====== THE DATA ======

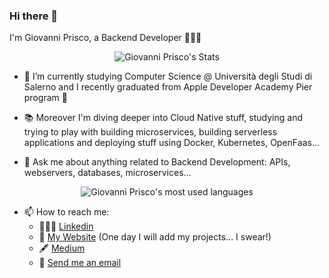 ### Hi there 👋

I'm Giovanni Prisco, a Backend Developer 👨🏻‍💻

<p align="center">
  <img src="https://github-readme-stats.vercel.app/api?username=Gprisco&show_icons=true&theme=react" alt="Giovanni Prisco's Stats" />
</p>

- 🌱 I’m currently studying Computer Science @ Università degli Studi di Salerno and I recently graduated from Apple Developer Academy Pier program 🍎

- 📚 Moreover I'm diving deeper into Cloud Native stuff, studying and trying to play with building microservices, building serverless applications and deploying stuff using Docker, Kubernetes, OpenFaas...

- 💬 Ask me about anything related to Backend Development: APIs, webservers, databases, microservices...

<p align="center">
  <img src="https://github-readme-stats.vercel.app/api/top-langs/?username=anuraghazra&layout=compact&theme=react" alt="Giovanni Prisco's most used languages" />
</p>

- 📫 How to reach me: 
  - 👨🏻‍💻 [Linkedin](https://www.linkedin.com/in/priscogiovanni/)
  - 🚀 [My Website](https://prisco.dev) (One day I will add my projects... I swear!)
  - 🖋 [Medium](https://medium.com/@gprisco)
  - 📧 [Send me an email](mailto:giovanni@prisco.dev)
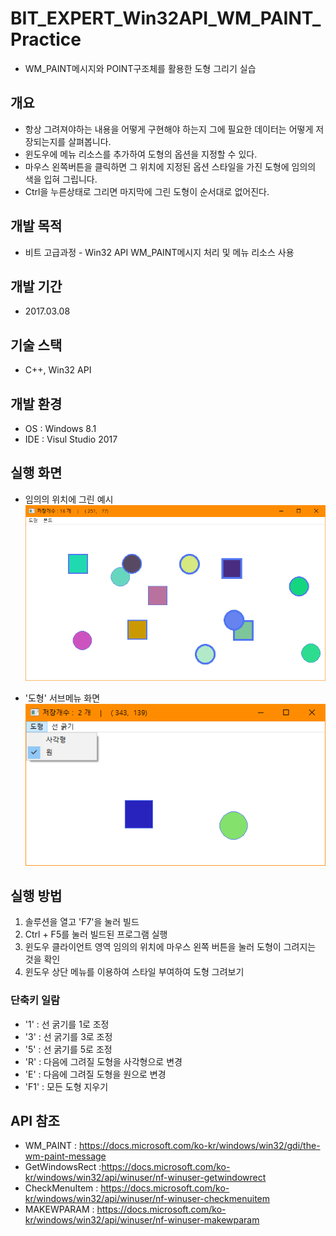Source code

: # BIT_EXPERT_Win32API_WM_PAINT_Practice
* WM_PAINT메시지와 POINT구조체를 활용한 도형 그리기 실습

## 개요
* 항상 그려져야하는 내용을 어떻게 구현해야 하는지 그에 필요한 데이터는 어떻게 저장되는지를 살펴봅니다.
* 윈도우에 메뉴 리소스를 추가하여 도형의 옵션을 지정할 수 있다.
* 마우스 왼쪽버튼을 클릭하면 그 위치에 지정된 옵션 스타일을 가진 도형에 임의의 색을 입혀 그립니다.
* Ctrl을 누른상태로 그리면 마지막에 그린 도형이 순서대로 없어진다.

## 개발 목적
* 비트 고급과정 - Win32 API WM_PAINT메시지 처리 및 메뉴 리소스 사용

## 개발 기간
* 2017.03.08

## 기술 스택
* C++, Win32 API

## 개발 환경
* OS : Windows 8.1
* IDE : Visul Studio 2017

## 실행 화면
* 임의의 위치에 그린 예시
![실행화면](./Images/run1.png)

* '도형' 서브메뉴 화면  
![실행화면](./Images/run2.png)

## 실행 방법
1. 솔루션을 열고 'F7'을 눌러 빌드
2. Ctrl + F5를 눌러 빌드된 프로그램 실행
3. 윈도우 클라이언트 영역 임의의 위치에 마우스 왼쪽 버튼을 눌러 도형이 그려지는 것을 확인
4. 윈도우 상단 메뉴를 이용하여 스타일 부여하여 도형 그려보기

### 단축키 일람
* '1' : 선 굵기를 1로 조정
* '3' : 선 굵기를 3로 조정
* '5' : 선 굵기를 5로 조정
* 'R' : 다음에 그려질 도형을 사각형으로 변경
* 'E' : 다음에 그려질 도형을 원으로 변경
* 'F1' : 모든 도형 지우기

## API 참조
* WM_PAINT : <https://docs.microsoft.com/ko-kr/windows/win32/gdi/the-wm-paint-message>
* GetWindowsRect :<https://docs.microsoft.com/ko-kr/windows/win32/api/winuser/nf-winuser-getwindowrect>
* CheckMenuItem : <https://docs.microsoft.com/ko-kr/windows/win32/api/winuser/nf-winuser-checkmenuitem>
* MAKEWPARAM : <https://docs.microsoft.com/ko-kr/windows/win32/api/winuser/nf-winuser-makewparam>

======
====== THE DATA ======

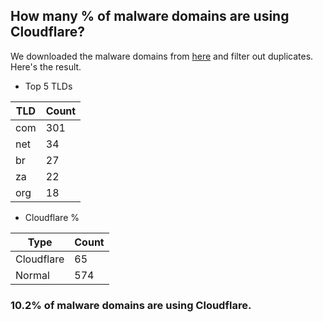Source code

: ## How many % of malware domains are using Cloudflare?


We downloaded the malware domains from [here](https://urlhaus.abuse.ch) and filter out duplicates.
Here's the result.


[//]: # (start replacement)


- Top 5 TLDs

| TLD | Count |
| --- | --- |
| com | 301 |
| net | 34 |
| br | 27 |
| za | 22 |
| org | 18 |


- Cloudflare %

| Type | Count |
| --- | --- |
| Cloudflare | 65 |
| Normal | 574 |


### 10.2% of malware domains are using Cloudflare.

======

Give back exactly the lines of the listing above that run from the line with "- Cloudflare %" to the line with "### 10.2% of", inclusive.

- Cloudflare %

| Type | Count |
| --- | --- |
| Cloudflare | 65 |
| Normal | 574 |


### 10.2% of malware domains are using Cloudflare.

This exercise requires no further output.